Theckchen Chöling, Dharamsala, HP, Indien - Eine Delegation von 75 jungen Frauen der Young FICCI Ladies Organisation (YFLO), Delhi, besuchte heute Morgen Seine Heiligkeit den Dalai Lama. YFLO ist eine Plattform für junge Frauen mit unterschiedlichem beruflichen und unternehmerischen Hintergrund. Ihre Hauptziele sind die Förderung des Unternehmertums und der beruflichen Leistung von Frauen, die Katalysatorwirkung für den sozialen und wirtschaftlichen Fortschritt von Frauen und der Gesellschaft insgesamt und die Sensibilisierung von Frauen für ihre Stärken.

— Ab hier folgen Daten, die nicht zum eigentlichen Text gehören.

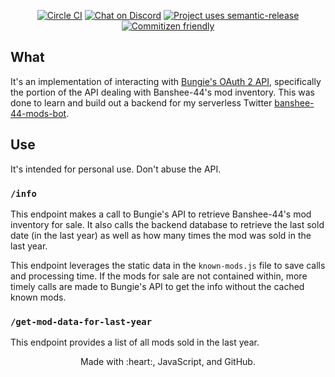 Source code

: <p align="center">
  <a href="https://circleci.com/gh/cujarrett/banshee-44-mods-backend/tree/main"><img alt="Circle CI" src="https://circleci.com/gh/cujarrett/banshee-44-mods-backend/tree/main.svg?style=svg"></a>
  <a href="https://discord.gg/jAA5U52"><img alt="Chat on Discord" src="https://img.shields.io/discord/460598989939802115?label=Discord"></a>
  <a href="https://github.com/semantic-release/semantic-release"><img alt="Project uses semantic-release" src="https://img.shields.io/badge/%20%20%F0%9F%93%A6%F0%9F%9A%80-semantic--release-e10079.svg"></a>
  <a href="http://commitizen.github.io/cz-cli/"><img alt="Commitizen friendly" src="https://img.shields.io/badge/commitizen-friendly-brightgreen.svg?"></a>
</p>

## What

It's an implementation of interacting with
[Bungie's OAuth 2 API](https://github.com/Bungie-net/api), specifically the
portion of the API dealing with Banshee-44's mod inventory. This was done to
learn and build out a backend for my serverless Twitter
[banshee-44-mods-bot](https://github.com/cujarrett/banshee-44-mods-bot).

## Use

It's intended for personal use. Don't abuse the API.

### `/info`

This endpoint makes a call to Bungie's API to retrieve Banshee-44's mod
inventory for sale. It also calls the backend database to retrieve the last sold
date (in the last year) as well as how many times the mod was sold in the last
year.

This endpoint leverages the static data in the `known-mods.js` file to save
calls and processing time. If the mods for sale are not contained within, more
timely calls are made to Bungie's API to get the info without the cached known
mods.

### `/get-mod-data-for-last-year`

This endpoint provides a list of all mods sold in the last year.

<p align="center">
  Made with :heart:, JavaScript, and GitHub.
</p>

Als Seine Heiligkeit den Raum betrat, begrüßte er die Gruppe mit einem freundlichen, "Guten Morgen", bevor er sie bat, sich zu setzen. Eine Repräsentantin überreichte ihm ein Geschenk und den FLO-Jahresbericht mit dem Titel ‚Women Transforming India'.
Seine Heiligkeit eröffnete seine Ausführungen mit den folgenden Bemerkungen.

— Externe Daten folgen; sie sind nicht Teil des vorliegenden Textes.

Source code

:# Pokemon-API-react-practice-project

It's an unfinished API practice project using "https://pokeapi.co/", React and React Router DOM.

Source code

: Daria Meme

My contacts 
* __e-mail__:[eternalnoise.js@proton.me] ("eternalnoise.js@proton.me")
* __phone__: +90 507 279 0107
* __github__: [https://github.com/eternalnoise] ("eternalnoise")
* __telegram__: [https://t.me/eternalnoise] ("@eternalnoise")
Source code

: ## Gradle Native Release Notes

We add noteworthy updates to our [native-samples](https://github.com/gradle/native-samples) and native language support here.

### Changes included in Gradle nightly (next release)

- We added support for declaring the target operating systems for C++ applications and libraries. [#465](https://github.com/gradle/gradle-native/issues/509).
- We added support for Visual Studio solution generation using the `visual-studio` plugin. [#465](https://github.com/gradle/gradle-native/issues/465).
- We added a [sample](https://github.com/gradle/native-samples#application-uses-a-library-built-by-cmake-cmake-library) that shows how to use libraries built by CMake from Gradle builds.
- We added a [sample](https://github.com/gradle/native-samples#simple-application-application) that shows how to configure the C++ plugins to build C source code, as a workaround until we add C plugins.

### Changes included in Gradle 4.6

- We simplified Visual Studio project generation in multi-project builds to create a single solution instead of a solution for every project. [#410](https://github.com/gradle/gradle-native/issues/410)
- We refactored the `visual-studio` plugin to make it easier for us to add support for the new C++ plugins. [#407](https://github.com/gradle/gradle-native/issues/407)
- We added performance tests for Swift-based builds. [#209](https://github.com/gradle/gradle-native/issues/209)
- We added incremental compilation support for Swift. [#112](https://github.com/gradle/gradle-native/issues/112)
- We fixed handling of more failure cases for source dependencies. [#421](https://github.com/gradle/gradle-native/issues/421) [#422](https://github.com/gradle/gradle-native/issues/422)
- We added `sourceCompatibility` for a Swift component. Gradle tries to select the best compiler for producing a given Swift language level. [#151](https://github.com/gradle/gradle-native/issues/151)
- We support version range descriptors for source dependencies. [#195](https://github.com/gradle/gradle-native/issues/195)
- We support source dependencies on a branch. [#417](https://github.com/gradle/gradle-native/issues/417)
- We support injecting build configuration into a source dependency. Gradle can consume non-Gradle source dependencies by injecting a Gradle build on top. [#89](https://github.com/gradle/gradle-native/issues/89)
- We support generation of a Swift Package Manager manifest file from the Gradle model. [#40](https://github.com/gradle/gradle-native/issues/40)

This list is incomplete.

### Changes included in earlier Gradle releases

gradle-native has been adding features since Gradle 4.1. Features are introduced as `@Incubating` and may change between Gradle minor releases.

"Wir sind jetzt im 21. Jahrhundert. Wenn wir auf das 20. Jahrhundert zurückblicken, so war es eine Zeit der Gewalt und der Angst. Deshalb sollten wir dieses Jahrhundert zu einer Ära der Gewaltlosigkeit und des Mitgefühls machen. Was das Mitgefühl betrifft, so gibt es wissenschaftliche Belege dafür, dass Frauen empfindlicher auf die Schmerzen anderer reagieren. Tatsächlich waren in der Menschheitsgeschichte die meisten Krieger oder Mörder Männer, während Frauen immer mehr Wert auf das Wohlergehen anderer legen."
"In diesem Jahrhundert sollten wir besondere Anstrengungen unternehmen, um liebende Güte zu fördern, und Frauen sollten dabei eine führende Rolle übernehmen. Sie sollten nicht nur zu Hause bleiben, sondern auch die Bildung unterstützen und sich engagieren."
"Vor einigen Jahren fragte mich die Redakteurin einer französischen Frauenzeitschrift, ob es jemals eine weiblich Dalai Lama geben könnte, und ich sagte ihr: ‚Ja, natürlich, wenn sie wirkungsvoller sein würde.' In der tibetischen Geschichte gibt es bereits einen Fall von der Reinkarnation eines hohen spirituellen Führers, der als Frau in der Linie von Samdhing Dorje Phagmo geboren wurde."
"Der Buddha gab Männern und Frauen gleiche Chancen, indem er den Männern die Ordination als Bhikshu und den Frauen als Bhikshuni anbot. Obwohl die Einführung der Bhikshuni-Linie in der tibetischen Tradition etwas ist, was ich alleine nicht verwirklichen kann, konnte ich Nonnen und Frauen zum Studium ermutigen. Das Ergebnis ist, dass es heute Nonnen gibt, die das höchste Bildungsniveau erreicht haben (Geshe-ma-Abschluss)."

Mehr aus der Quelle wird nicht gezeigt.